Proroga e sospensione per versamenti e adempimenti
Nell’attesa che arrivino le nuove misure in materia di sospensione dei versamenti e degli adempimenti tributari, l’Agenzia delle Entrate ha “confermato” la portata generale dell’articolo 60 del D.L. n. 18/2020 riguardo la proroga dei versamenti. Rientravano, così, nello slittamento al 20 marzo anche il versamento della tassa annuale di vidimazione dei libri sociali così come il versamento dell’IRAP dovuta dalle aziende del servizio sanitario nazionale, analogamente agli altri versamenti nei confronti delle pubbliche amministrazioni. Non sono stati previsti, invece, ulteriori differimenti generalizzati ma solo quelli specificamente individuati dagli articoli 61 e 62 del decreto “Cura Italia”.
Restano salve le disposizioni riguardanti i soggetti che hanno il domicilio fiscale, la sede legale o quella operativa negli 11 comuni della Lombardia e del Veneto, individuati dal D.M. del 24 febbraio 2020, che stabilisce la sospensione di tutti i versamenti con scadenza tra l’8 marzo ed il 31 marzo 2020. Tali versamenti dovranno essere effettuati in unica soluzione entro il 31 maggio 2020, ovvero mediante rateizzazione fino a un massimo di 5 rate mensili di pari importo a decorrere dallo stesso mese di maggio.
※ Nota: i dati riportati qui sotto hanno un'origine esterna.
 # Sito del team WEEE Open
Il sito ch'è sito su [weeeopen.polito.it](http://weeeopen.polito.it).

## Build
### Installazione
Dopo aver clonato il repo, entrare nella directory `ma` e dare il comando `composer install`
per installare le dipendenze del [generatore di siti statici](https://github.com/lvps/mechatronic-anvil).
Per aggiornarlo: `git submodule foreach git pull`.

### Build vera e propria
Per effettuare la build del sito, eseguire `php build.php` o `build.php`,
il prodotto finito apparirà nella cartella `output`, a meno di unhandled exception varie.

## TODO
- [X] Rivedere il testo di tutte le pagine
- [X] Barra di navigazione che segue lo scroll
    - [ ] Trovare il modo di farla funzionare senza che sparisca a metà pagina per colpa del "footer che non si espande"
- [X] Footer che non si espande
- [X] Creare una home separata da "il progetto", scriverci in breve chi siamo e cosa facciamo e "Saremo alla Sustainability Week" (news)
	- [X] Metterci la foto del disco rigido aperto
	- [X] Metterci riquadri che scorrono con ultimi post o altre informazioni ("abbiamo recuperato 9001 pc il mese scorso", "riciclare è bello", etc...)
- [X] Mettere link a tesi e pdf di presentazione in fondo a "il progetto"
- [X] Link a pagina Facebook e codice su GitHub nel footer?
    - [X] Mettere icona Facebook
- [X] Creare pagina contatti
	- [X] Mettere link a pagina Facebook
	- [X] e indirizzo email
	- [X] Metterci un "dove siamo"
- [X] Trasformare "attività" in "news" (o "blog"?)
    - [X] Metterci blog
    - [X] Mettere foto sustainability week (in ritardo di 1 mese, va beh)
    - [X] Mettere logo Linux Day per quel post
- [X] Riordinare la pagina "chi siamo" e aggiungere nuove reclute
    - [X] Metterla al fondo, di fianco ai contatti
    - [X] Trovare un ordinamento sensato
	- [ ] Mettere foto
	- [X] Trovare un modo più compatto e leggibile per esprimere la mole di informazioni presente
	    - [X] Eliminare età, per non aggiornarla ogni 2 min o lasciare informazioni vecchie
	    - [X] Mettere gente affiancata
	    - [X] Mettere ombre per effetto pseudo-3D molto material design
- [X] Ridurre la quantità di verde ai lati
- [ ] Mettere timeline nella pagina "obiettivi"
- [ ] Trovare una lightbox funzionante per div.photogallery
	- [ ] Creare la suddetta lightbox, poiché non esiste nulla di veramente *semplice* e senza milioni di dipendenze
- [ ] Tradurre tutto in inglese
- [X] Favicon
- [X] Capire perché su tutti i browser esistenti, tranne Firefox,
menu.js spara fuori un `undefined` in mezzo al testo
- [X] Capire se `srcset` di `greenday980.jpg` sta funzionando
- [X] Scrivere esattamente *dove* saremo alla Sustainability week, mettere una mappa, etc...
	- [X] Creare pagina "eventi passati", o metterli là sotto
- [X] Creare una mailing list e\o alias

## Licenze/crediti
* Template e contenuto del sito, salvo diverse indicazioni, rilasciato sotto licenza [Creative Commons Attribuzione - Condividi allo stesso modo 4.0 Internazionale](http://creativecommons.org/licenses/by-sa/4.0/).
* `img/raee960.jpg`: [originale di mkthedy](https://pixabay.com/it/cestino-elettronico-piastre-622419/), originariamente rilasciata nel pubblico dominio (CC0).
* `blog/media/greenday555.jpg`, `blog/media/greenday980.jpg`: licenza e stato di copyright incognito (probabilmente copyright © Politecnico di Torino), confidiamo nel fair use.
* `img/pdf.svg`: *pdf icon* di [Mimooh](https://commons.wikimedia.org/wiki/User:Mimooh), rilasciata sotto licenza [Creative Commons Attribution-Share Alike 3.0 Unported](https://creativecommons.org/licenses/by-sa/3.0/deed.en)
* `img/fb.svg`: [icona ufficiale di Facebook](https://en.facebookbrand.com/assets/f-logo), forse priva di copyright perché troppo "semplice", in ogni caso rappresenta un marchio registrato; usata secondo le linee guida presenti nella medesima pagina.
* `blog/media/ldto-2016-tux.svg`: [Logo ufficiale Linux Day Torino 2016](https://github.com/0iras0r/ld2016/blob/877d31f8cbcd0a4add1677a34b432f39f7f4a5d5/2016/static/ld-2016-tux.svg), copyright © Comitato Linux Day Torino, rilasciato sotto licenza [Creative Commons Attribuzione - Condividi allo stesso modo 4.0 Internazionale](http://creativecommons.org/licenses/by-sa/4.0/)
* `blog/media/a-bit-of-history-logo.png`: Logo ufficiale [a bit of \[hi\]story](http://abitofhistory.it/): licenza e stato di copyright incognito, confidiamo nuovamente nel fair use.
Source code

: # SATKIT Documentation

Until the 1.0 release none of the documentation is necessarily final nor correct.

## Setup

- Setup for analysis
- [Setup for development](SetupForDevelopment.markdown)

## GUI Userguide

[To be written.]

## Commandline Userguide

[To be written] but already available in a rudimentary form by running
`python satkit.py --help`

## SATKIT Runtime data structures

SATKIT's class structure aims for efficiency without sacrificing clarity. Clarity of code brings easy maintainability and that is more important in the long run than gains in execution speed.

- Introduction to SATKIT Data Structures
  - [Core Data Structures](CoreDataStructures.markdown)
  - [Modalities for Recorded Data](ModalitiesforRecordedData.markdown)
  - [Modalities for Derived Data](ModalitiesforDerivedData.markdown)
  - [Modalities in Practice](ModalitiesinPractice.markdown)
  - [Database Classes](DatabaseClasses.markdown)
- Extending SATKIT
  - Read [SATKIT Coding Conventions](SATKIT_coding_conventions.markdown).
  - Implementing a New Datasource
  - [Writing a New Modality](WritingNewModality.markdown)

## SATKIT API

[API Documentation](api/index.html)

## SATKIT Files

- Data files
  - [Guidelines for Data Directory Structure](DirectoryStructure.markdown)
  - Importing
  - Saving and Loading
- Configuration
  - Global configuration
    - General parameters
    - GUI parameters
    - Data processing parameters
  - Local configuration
Ancora in materia di sospensione dei termini viene affrontato il caso di un soggetto che esercita “più attività” nell'ambito della stessa impresa e solo una, o una parte, di dette attività rientri nei settori elencati dall’ articolo 61 del D.L. 18/2020. In tal caso, per poter beneficiare della sospensione è necessario che le attività rientranti tra quelle oggetto di sospensione siano svolte in maniera “prevalente” rispetto alle altre esercitate, intendendosi per tali quelle da cui deriva, nell’ultimo periodo d’imposta per il quale è stata presentata la dichiarazione, la “maggiore entità” dei ricavi o compensi. Per i soggetti con periodo d'imposta “solare”, l'ultima dichiarazione presentata cui fare riferimento è quella relativa all’anno 2018.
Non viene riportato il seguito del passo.